== Task description ==
Copy each line of the following material that has the string "found".

"""

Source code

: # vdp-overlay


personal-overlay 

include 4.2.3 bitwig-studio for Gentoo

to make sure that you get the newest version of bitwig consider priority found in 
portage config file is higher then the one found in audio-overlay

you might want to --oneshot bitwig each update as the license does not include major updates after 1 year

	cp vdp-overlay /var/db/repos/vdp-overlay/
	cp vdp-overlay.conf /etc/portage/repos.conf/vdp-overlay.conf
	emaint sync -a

"""

== Output of the exercise ==
to make sure that you get the newest version of bitwig consider priority found in 
portage config file is higher then the one found in audio-overlay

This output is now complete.